# Brief
Check every line of the entries below for the word "https", and copy the ones that have it.

BEGIN Data for analysis

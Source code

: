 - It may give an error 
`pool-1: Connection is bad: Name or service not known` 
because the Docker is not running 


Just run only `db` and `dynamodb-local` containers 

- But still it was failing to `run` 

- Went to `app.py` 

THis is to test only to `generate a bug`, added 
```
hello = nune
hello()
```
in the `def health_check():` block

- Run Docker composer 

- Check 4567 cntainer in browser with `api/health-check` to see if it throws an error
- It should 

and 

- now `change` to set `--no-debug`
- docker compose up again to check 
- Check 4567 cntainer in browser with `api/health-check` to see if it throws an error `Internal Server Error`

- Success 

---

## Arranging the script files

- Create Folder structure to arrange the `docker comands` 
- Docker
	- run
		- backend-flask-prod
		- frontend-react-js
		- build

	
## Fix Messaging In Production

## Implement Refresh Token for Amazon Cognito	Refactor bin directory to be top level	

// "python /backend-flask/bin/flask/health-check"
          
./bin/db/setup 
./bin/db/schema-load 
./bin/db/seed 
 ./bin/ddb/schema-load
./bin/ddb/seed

END Data for analysis
BEGIN Data for analysis

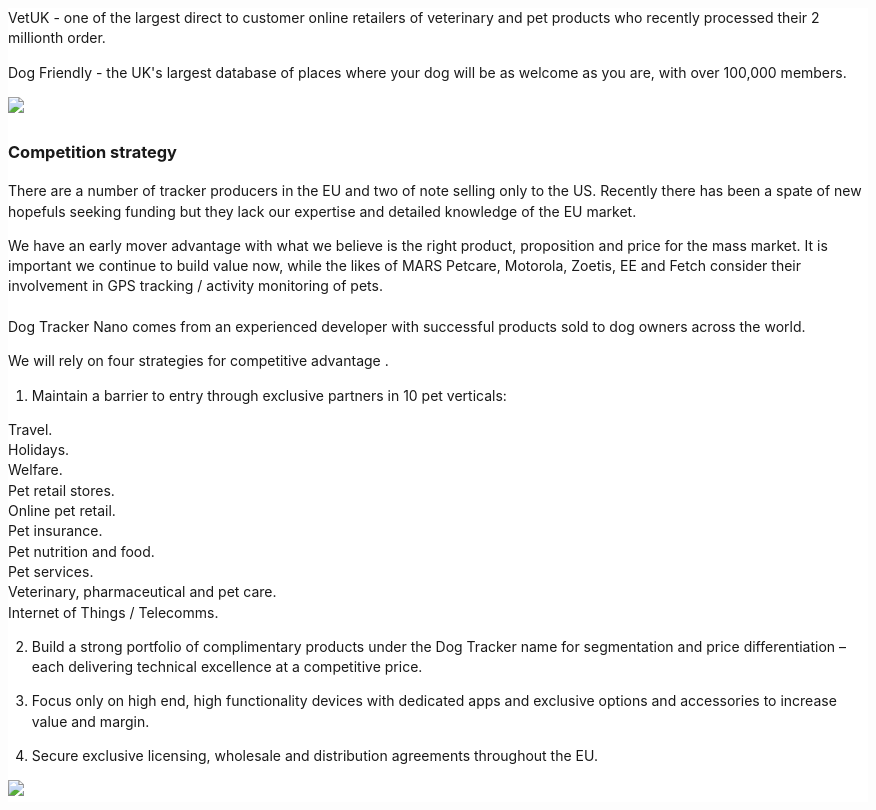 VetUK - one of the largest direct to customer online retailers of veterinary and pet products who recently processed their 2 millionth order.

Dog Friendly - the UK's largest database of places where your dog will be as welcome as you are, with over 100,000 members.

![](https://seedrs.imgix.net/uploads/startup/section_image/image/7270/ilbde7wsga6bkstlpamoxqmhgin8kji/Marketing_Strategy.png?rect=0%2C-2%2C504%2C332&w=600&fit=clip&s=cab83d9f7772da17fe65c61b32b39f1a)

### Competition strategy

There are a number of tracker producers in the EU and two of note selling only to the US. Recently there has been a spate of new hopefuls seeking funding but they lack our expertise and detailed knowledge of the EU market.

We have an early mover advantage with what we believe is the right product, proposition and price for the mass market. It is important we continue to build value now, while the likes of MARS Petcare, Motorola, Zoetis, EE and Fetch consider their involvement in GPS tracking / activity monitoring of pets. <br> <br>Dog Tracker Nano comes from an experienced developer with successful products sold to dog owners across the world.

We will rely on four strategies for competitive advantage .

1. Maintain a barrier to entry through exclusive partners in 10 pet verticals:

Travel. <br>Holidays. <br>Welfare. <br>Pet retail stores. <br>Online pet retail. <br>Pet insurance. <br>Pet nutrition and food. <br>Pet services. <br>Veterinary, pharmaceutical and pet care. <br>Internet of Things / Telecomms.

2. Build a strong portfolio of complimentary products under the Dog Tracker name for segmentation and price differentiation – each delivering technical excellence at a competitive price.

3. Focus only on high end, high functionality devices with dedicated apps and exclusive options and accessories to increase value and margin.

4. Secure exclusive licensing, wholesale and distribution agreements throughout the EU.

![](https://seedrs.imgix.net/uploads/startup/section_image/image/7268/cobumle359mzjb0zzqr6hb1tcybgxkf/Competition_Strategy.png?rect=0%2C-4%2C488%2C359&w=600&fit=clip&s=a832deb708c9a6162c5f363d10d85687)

END Data for analysis

# Written response
![](https://seedrs.imgix.net/uploads/startup/section_image/image/7270/ilbde7wsga6bkstlpamoxqmhgin8kji/Marketing_Strategy.png?rect=0%2C-2%2C504%2C332&w=600&fit=clip&s=cab83d9f7772da17fe65c61b32b39f1a)
![](https://seedrs.imgix.net/uploads/startup/section_image/image/7268/cobumle359mzjb0zzqr6hb1tcybgxkf/Competition_Strategy.png?rect=0%2C-4%2C488%2C359&w=600&fit=clip&s=a832deb708c9a6162c5f363d10d85687)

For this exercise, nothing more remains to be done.